Anders Nordstad

Personal information
- Date of birth: 14 August 1964 (age 61)
- Position: Midfielder

Youth career
- Asker

Senior career*
- Years: Team / Apps / (Gls)
- –1983: Frigg
- 1984–1986: Bærum
- 1986–1992: VfR Mannheim
- 1992–1995: Stabæk / 61 / (8)

= Anders Nordstad =

Norwegian footballer (born 1964)

Anders Nordstad (born 14 August 1964) is a Norwegian pundit on agricultural and food policy. He is also a retired footballer who played as a midfielder.

He played junior football for Asker and senior football for Frigg and Bærum, joining the latter club in 1984. Moving to Mannheim to study business administration, he featured for third-tier club VfR Mannheim. After six years in Germany, he returned to Norway in the summer of 1992 and trained with Bærum and Stabæk. He chose to sign for Stabæk, securing promotions from 1993 2. divisjon and 1994 1. divisjon. In the 1995 Tippeligaen, he played seven league games before retiring.
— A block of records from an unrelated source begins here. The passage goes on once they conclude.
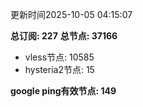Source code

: 更新时间2025-10-05 04:15:07

**总订阅: 227**
**总节点: 37166**
- vless节点: 10585
- hysteria2节点: 15

**google ping有效节点: 149**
He worked as a grain and soy trader, among others in Lantmännen and Denofa.
From 2021 to 2022 he was the secretary-general of the Norwegian Farmers and Smallholders Union. After leaving, he started as a blogger and public speaker on agrarian policy and food security. He won the award Årets formidler in 2022 and the Beredskapsprisen for 2023.